Türkiye ve ABD'ye Mesaj
Bu parantezlerin hala kapanmadığına işaret eden Yılmaz, şöyle devam etti: “Bu parantezler açıldığından bu yana Rusya Kürtlerle ilişkilerinde söz konusu mesajının sürekli gerisine düşen bir pratik ortaya koydu. Bu pratiği tayin eden faktörler de her zaman ve sadece Suriye ile ilgili olmadı. Öncelik, Suriye’den daha geniş bir coğrafyada ve konu çeşitliliği içinde Rusya’nın çıkarlarıydı ve bu haliyle Şam’ın hilafına ya da zararına birçok karar alındı. Afrin bunun en tipik örneği. Zira Şam ve Rojava Yönetimi anlaştığı halde rejim güçlerinin Afrin sınırına yerleşmesini engelleyen ve Türkiye’ye hava sahasını da açarak yol veren Rusya’ydı. Zaten bu tarihten sonra Kürtlerle-Şam arasında doğrudan ilişkiler de kurulamaz oldu; deyim yerindeyse Kamışlı-Şam arasındaki yol o tarihten bu yana Moskova’dan geçiyor. Bu bağlamda, Moskova’da verilen son fotoğraf da bu tablonun bir parçası. Mesaj ise hem Türkiye’ye hem de ABD’ye.”
Olası Sonuçlara İlişkin Bir Hatırlatma
Rusya’da MSD ve HİP’in üzerinde anlaştığı yol haritasına da değinen Yılmaz, bunun en son 2017 yılında Rojava yönetimi ve Şam arasında gerçekleşen görüşmelerde mutabık kalınan çerçevenin çok gerisinde bir metin olduğunu belirtti.

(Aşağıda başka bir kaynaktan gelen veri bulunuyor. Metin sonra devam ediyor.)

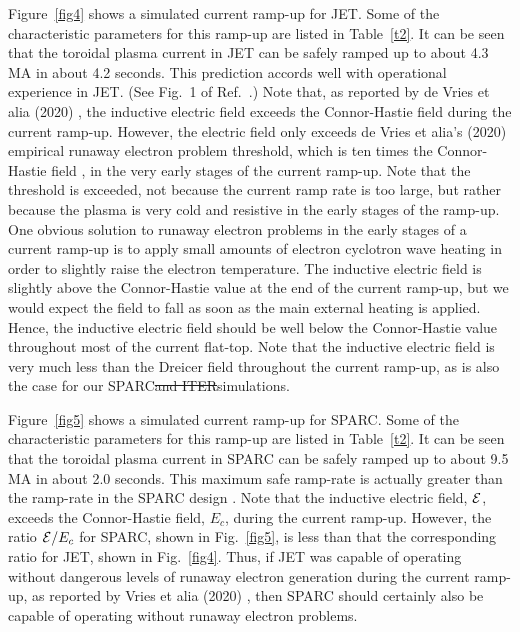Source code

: \documentclass{iopjournal}
\providecommand{\DIFadd}[1]{{\protect\color{blue}\uwave{#1}}} %
\providecommand{\DIFdel}[1]{{\protect\color{red}\sout{#1}}}                      %
\providecommand{\DIFaddbegin}{} %
\providecommand{\DIFaddend}{} %
\providecommand{\DIFdelbegin}{} %
\providecommand{\DIFdelend}{} %
\newcommand{\DIFscaledelfig}{0.5}
\newlength{\DIFdelgraphicswidth} %
\newlength{\DIFdelgraphicsheight} %
\newcommand{\DIFaddincludegraphics}[2][]{{\color{blue}\fbox{\DIFOincludegraphics[#1]{#2}}}} %
\newcommand{\DIFdelincludegraphics}[2][]{%
\sbox{\DIFdelgraphicsbox}{\DIFOincludegraphics[#1]{#2}}%
\settoboxwidth{\DIFdelgraphicswidth}{\DIFdelgraphicsbox} %
\settoboxtotalheight{\DIFdelgraphicsheight}{\DIFdelgraphicsbox} %
\scalebox{\DIFscaledelfig}{%
\parbox[b]{\DIFdelgraphicswidth}{\usebox{\DIFdelgraphicsbox}\\[-\baselineskip] \rule{\DIFdelgraphicswidth}{0em}}\llap{\resizebox{\DIFdelgraphicswidth}{\DIFdelgraphicsheight}{%
\setlength{\unitlength}{\DIFdelgraphicswidth}%
\begin{picture}(1,1)%
\thicklines\linethickness{2pt} %
{\color[rgb]{1,0,0}\put(0,0){\framebox(1,1){}}}%
{\color[rgb]{1,0,0}\put(0,0){\line( 1,1){1}}}%
{\color[rgb]{1,0,0}\put(0,1){\line(1,-1){1}}}%
\end{picture}%
}\hspace*{3pt}}} %
} %
\DeclareRobustCommand{\DIFaddbegin}{\DIFOaddbegin \let\includegraphics\DIFaddincludegraphics} %
\DeclareRobustCommand{\DIFaddend}{\DIFOaddend \let\includegraphics\DIFOincludegraphics} %
\DeclareRobustCommand{\DIFdelbegin}{\DIFOdelbegin \let\includegraphics\DIFdelincludegraphics} %
\DeclareRobustCommand{\DIFdelend}{\DIFOaddend \let\includegraphics\DIFOincludegraphics} %
\begin{document}
Figure~\ref{fig4} shows a simulated current ramp-up for JET. Some of the characteristic  parameters for this ramp-up are listed in Table~\ref{t2}. 
It can be seen that the toroidal plasma current in JET can be safely ramped up to about 4.3 MA in about 4.2 seconds. This prediction accords well
with operational experience in JET. (See Fig.~1 of Ref.~\cite{jet}.)
Note that, as reported by de Vries et alia (2020) \cite{run}, the inductive electric field exceeds the Connor-Hastie field during the current ramp-up. However,
the electric field only exceeds de Vries et alia's (2020) empirical runaway electron problem threshold, which is ten times the Connor-Hastie field \cite{run}, in
the very early stages of the current ramp-up. Note that the threshold is exceeded, not because the current ramp  rate is too large, but rather because the
plasma is very cold and resistive in the early stages of the ramp-up. One obvious solution to runaway electron problems in the early
stages of a current ramp-up is to apply small amounts of electron cyclotron wave heating in order to slightly raise the electron temperature. 
The inductive electric field is slightly above the Connor-Hastie value at the end of the current ramp-up, but we would expect the field to
fall as soon as the main external heating is applied. Hence, the inductive electric field should be well below the Connor-Hastie
value throughout most of the current flat-top. Note that the inductive electric field is very much less than the Dreicer field throughout the current ramp-up, as is also
the case for our SPARC\DIFdelbegin \DIFdel{and ITER}\DIFdelend \DIFaddbegin \DIFadd{,  ITER, and DEMO }\DIFaddend simulations. 

Figure~\ref{fig5} shows a simulated current ramp-up for SPARC. Some of the characteristic  parameters for this ramp-up are listed in Table~\ref{t2}. 
It can be seen that the toroidal plasma current in SPARC can be safely ramped up to about 9.5 MA in about 2.0 seconds. This maximum safe ramp-rate is 
actually greater than the ramp-rate in the SPARC design \cite{creely}. 
Note that the inductive electric field, ${\cal E}$,  exceeds the Connor-Hastie field, $E_c$,  during the current ramp-up. However, the ratio ${\cal E}/E_c$ for SPARC,
shown  in Fig.~\ref{fig5}, is less than that the corresponding ratio for JET,  shown in Fig.~\ref{fig4}. Thus, if JET was capable of
operating without dangerous levels of runaway electron generation during the current ramp-up, as reported by  Vries et alia (2020) \cite{run}, then SPARC
should certainly also be capable of operating without runaway electron problems. 
\end{document}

“Buna bir de metne taraf olan partinin siyasi gücünün zayıflığını ve sınırlılığını katarsanız, bu metne bir yol haritası diyebilir miyiz, emin değilim” diye konuşan Yılmaz, şunları ekledi: “Bence metnin içeriği Suriye’de Kürtler meselesine bir çözüm perspektifinden çok Rusya’nın yukarıda söz ettiğim mesajları bağlamında daha önemli. Rusya büyük ölçüde sessiz kaldığı ABD’nin Fırat’ın doğusundaki son hamlelerine karşı ‘kendi alternatifini’ sahneye koydu diyebiliriz. Ki bu alternatifin Kürt hareketinin Suriye’deki gelişmelerle ilgili kendi içinde düştüğü görüş ayrılıklarına da denk düşen bir tarafı var. Diğer yandan ise Türkiye’ye, tam da Türk dışişleri heyetinin ziyareti öncesi, muhtemelen en başta İdlib ama bununla sınırlı kalmayan Ankara-Moskova ilişkiler zincirinde bir kopmanın olası sonuçları hakkında bir hatırlatma yapmak istedi.”
"Niyet Beyanından Öteye Geçmedi"
Yılmaz, yol haritasında ifade edilen 2254 nolu kararın BM Güvenlik Konseyi’nin 2015 yılında Suriye’de ateşkesin sağlanması ve siyasi çözüme gidilmesi konusunda oybirliği ile aldığı bir karar olduğunu da ifade etti.
Yılmaz, “Bu kararın siyasi çözüm bağlamında ‘kapsayıcı ve bir mezhebe dayanmayan bir hükümet oluşturulması’ önerisi ise birçok BM kararı gibi bir niyet beyanından öte geçemedi” dedi. Çözümün bir başka ayağının da serbest ve adil seçimlerin yapılması olduğunu belirten Yılmaz, “Sonuçta Cenevre süreci de zaten bu karar çerçevesinde yürütülüyor. Fakat tarafların Suriye’de siyasi bir çözümü kolaylaştırıcı değil, zorlaştırıcı pozisyonlar aldıkları da bir gerçek. Hemen her aktör için halihazırda askeri kazanım ve avantajlarını korumak tartışmasız bir öncelik, siyasi çözüm denilen şey ise hiç kuşkusuz tarafların bu kazanım ve avantajlarının bir kısmından vazgeçmesini gerektirecektir. Hiç birinin bunu istemediğini söylemeye ise gerek yok herhalde” diye konuştu.